Perbudakan hakikatnya menunjukkan “aku” dan “kamu”. Aku adalah diriku yang tinggi, dan kamu adalah mereka yang rendah. Ini adalah bentuk dialog iblis dengan Tuhan. Aku yang lebih tinggi dari manusia dihadapan Allah (Qs.[38]:75–76). Sebuah dialog tentang hakikat fana keakuan. Islam sebagai ajaran etik hadir dan berupaya memberikan reka ulang dalam hubungan antar manusia. Perbudakan dan proses humanisme coba untuk dieliminasi hingga batas optimal dan hilang perlahan.
Proses dinamika berkembangnya Islampun juga berlangsung dengan membawa sebuah pesan kesederajadan manusia di dalamnya. Bahwa manusia diciptakan sederajat di bawah naungan Tuhan. Ia dinaungi oleh cahaya Illahiah yang menjadikan setiap anak Adam diletakkan sejajar dalam dalam hak dan kewajiban selaku manusia.
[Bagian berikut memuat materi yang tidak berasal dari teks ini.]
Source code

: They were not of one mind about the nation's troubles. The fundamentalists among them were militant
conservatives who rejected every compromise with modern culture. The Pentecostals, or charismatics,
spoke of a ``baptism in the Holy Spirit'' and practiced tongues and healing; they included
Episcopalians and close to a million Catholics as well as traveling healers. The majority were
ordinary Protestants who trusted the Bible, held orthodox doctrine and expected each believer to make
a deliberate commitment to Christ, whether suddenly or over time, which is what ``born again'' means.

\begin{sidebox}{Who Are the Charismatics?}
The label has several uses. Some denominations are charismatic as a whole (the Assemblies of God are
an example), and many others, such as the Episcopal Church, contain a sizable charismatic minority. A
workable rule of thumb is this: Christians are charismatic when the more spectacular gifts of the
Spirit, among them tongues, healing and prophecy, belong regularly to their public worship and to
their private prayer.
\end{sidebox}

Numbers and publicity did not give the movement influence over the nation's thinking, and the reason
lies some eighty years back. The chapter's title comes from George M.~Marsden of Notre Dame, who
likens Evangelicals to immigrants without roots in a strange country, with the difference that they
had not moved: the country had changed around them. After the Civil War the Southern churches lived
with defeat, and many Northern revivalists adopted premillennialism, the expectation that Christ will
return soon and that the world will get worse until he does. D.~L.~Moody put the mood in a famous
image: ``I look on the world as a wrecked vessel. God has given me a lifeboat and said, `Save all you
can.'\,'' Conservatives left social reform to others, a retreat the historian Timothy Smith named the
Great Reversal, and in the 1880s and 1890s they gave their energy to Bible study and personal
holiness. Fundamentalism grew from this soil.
Kesederajadan ini berkaitan dengan pembedaan status sosio kultural. Dalam arena sosio kultur pembedaan atas dasar warna kulit, ras, kesukuan menjadi hal yang umum terjadi. Islam saat itu hadir membawa sebuah gagasan baru berupa kesederajadan menurut ras, kesukuan, gender, dan beragam makna sosiokultur lainnya (Qs.[3]:195).
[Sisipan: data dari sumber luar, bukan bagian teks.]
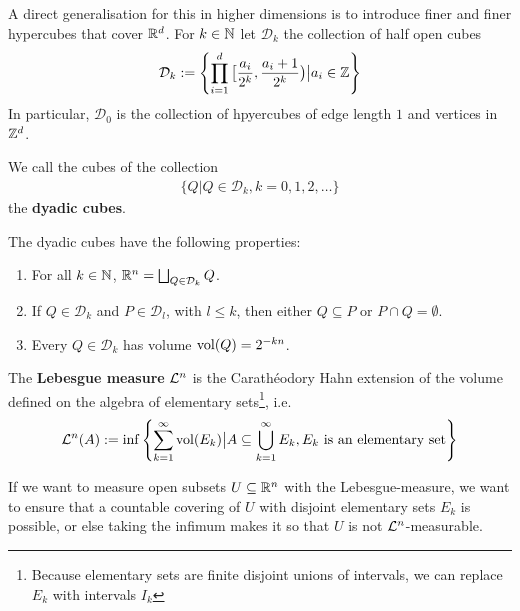 A direct generalisation for this in higher dimensions is to introduce finer and finer hypercubes that cover $\mathbb{R}^{d}$.
For $k \in \mathbb{N}$ let $\mathcal{D}_k$ the collection of half open cubes
\begin{align*}
  \mathcal{D}_k := \left\{
  \prod_{i=1}^{d}\big[\frac{a_i}{2^{k}}, \frac{a_{i}+1}{2^{k}}\big) \big\vert a_i \in \mathbb{Z}
  \right\}
\end{align*}  
In particular, $\mathcal{D}_0$ is the collection of hpyercubes of edge length $1$ and vertices in $\mathbb{Z}^d$.

We call the cubes of the collection
\begin{align*}
  \{Q \big\vert Q \in \mathcal{D}_k, k = 0,1,2, \ldots\}
\end{align*}
the \textbf{dyadic cubes}.

\begin{rem}
The dyadic cubes have the following properties:
\begin{enumerate}
  \item For all $k \in \mathbb{N}$, $\mathbb{R}^{n} = \bigsqcup_{Q \in \mathcal{D}_k}Q$.
  \item If $Q \in \mathcal{D}_k$ and $P \in \mathcal{D}_l$, with $l \leq k$, then either $Q \subseteq P$ or $P \cap Q = \emptyset$.
  \item Every $Q \in \mathcal{D}_k$ has volume $\operatorname{vol}(Q) = 2^{-kn}$.
\end{enumerate}
\end{rem}


\begin{dfn}[]
  The \textbf{Lebesgue measure} $\mathcal{L}^{n}$ is the Carathéodory Hahn extension of the volume defined on the algebra of elementary sets\footnote{Because elementary sets are finite disjoint unions of intervals, we can replace $E_k$ with intervals $I_k$}, i.e.
\begin{align*}
  \mathcal{L}^{n}(A) := \inf \left\{
    \sum_{k=1}^{\infty} \operatorname{vol}(E_k) \big\vert A \subseteq \bigcup_{k=1}^{\infty} E_k, E_k \text{ is an elementary set}
  \right\}
\end{align*}
\end{dfn}

If we want to measure open subsets $U \subseteq \mathbb{R}^{n}$ with the Lebesgue-measure, we want to ensure that a countable covering of $U$ with disjoint elementary sets $E_k$ is possible, or else taking the infimum makes it so that $U$ is not $\mathcal{L}^{n}$-measurable.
Nilai etika dan norma yang lama membedakan kedudukan setiap individu dalam sebuah struktur sosial diubah. Seorang budak hitam, Bilal bin Rabah dimerdekakan dan berkedudukan sederajad dengan kaum Bangsawan Quraisy, seperti Abu Bakar ra, Umar ibn Khattab ra, Utsman ibn Affan r.a., Ali ibn Abi Thalib r.a., dan bahkan ia lebih mulia dari Abu Lahab dan Abu Jahal. Norma dehumanisasi yang dibangun oleh kultur Jazirah Arab pra-Islam dicoba untuk diubah dengan bentuk yang baru.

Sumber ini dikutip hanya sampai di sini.